From mboxrd@z Thu Jan  1 00:00:00 1970
Return-Path: <linux-kernel-owner@vger.kernel.org>
Received: (majordomo@vger.kernel.org) by vger.kernel.org via listexpand
	id S1759127Ab1D0NEX (ORCPT <rfc822;w@1wt.eu>);
	Wed, 27 Apr 2011 09:04:23 -0400
Received: from rcsinet10.oracle.com ([148.87.113.121]:30297 "EHLO
	rcsinet10.oracle.com" rhost-flags-OK-OK-OK-OK) by vger.kernel.org
	with ESMTP id S932335Ab1D0NEV (ORCPT
	<rfc822;<linux-kernel@vger.kernel.org>>);
	Wed, 27 Apr 2011 09:04:21 -0400
Date: Wed, 27 Apr 2011 09:04:03 -0400
From: Konrad Rzeszutek Wilk <konrad.wilk@oracle.com>
To: Vivek Goyal <vgoyal@redhat.com>
Cc: Jens Axboe <jaxboe@fusionio.com>, linux-kernel@vger.kernel.org
Subject: Re: submitting read(1%)/write(99%) IO within a kernel thread, vs
 doing it in userspace (aio) with CFQ shows drastic drop. Ideas?

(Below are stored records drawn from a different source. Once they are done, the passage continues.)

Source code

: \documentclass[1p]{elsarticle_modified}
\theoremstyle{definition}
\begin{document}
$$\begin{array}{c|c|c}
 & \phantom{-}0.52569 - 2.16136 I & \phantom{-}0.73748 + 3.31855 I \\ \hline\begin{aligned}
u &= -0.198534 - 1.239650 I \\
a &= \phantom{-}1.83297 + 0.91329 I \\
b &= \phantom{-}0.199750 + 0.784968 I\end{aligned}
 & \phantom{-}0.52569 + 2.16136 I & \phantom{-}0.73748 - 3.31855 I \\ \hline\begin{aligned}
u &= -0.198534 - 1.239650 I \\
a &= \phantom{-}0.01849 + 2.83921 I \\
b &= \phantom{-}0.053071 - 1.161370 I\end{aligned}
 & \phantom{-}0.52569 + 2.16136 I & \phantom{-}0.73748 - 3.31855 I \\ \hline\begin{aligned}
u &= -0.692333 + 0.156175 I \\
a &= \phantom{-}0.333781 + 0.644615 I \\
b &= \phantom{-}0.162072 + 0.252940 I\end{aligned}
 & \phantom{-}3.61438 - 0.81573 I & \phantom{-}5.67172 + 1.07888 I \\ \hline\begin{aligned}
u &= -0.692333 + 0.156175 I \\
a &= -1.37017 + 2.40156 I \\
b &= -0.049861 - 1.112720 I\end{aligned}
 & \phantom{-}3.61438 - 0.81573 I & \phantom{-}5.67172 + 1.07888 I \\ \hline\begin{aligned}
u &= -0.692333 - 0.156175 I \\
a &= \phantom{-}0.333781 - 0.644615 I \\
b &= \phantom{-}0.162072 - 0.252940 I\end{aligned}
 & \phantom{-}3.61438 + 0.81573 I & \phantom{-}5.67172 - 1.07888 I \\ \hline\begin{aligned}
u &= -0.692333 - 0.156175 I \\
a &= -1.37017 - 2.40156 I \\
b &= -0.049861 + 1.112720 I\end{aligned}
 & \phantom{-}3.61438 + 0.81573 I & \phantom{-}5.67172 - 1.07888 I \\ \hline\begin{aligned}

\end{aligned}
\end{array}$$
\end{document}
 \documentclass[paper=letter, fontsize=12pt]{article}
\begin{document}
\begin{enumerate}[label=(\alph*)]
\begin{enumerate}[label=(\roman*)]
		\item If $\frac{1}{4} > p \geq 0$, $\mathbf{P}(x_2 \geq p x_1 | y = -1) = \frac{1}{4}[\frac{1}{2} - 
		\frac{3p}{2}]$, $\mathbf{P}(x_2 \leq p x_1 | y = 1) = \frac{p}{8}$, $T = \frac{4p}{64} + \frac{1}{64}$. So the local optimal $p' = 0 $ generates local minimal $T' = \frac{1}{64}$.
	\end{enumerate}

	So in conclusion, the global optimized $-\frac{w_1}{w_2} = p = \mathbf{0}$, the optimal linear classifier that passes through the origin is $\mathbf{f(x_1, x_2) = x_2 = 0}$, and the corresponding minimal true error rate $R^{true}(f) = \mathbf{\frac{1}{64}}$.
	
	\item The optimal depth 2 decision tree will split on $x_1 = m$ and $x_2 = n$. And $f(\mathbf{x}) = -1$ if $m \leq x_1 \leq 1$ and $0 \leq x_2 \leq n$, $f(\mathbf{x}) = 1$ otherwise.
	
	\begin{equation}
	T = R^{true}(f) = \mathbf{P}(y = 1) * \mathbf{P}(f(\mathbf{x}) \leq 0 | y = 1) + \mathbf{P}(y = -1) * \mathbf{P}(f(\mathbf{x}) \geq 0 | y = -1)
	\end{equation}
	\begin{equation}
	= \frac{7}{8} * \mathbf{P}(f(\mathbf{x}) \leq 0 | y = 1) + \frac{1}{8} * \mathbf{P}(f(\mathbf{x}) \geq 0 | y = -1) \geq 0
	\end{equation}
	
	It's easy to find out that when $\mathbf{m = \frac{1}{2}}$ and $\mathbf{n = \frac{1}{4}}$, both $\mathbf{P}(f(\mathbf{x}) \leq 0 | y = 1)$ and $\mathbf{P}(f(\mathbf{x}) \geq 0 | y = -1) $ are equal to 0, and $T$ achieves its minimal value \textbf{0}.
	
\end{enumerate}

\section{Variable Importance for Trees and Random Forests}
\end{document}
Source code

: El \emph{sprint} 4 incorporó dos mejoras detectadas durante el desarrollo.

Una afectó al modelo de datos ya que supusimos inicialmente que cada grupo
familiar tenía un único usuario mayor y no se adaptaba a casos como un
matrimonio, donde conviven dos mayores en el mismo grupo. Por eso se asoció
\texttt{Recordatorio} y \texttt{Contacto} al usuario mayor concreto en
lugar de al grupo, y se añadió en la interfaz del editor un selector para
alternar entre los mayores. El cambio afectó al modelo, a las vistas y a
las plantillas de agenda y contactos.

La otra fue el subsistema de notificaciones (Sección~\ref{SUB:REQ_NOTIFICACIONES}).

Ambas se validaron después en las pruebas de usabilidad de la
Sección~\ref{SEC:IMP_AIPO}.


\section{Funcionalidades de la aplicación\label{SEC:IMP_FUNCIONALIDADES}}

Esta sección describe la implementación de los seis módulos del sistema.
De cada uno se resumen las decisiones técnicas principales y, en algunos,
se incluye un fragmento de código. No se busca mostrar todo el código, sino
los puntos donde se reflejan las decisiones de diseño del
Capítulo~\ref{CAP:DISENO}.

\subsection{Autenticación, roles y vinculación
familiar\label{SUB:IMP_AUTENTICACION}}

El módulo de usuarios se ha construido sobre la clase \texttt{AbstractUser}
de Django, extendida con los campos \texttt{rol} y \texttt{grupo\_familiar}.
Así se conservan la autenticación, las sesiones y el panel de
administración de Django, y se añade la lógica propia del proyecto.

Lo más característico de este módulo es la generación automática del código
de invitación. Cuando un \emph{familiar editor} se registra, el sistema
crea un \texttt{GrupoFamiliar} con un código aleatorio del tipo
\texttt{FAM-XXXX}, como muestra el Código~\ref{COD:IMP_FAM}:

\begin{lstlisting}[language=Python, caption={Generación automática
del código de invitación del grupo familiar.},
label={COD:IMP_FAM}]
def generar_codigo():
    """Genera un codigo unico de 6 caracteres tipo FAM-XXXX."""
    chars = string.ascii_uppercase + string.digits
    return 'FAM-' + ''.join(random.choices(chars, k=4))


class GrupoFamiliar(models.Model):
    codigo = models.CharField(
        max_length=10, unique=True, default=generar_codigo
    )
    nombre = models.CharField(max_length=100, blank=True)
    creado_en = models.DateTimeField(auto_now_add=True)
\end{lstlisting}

Message-ID: <20110427130403.GA29593@dumpdata.com>
References: <20110426173732.GA25442@dumpdata.com>
 <20110426183321.GG9414@redhat.com>
MIME-Version: 1.0
Content-Type: text/plain; charset=us-ascii
Content-Disposition: inline
In-Reply-To: <20110426183321.GG9414@redhat.com>
User-Agent: Mutt/1.5.20 (2009-06-14)
X-Source-IP: rcsinet13.oracle.com [148.87.113.125]
X-Auth-Type: Internal IP
X-CT-RefId: str=0001.0A090206.4DB8144D.0119:SCFMA4539811,ss=1,fgs=0
Sender: linux-kernel-owner@vger.kernel.org
List-ID: <linux-kernel.vger.kernel.org>
X-Mailing-List: linux-kernel@vger.kernel.org

On Tue, Apr 26, 2011 at 02:33:21PM -0400, Vivek Goyal wrote:
> On Tue, Apr 26, 2011 at 01:37:32PM -0400, Konrad Rzeszutek Wilk wrote:
> > 
> > I was hoping you could shed some light at a peculiar problem I am seeing
> > (this is with the PV block backend I posted recently [1]).
> > 
> > I am using the IOmeter fio test, with two threads and modified it slightly
> > (please see at the bottom). The "disk" the I/Os are being done on is an iSCSI disk
> > that on the other side is LIO TCM 10G RAMdisk. The network is 1GB and
> > the line speed when doing just full blow random reads or full random writes
> > is 112MB/s (native or from the guest).
> > 
> > I launch a guest and inside the guest I run the 'fio iometer'. When launching
> > the guest I have the option of using two different block backends:
> > the kernel one (simple code [1] doing 'submit_bio') or the userspace one (which
> > uses the AIO library and opens the disk using O_DIRECT). The throughput and submit
> > latency are widely different for this particular workload. If I swap the IO
> > scheduler in the host for the iSCSI disk from 'cfq' to deadline or noop - throughput
> > and latencies become the same (however CPU usage is not, but that is not important here).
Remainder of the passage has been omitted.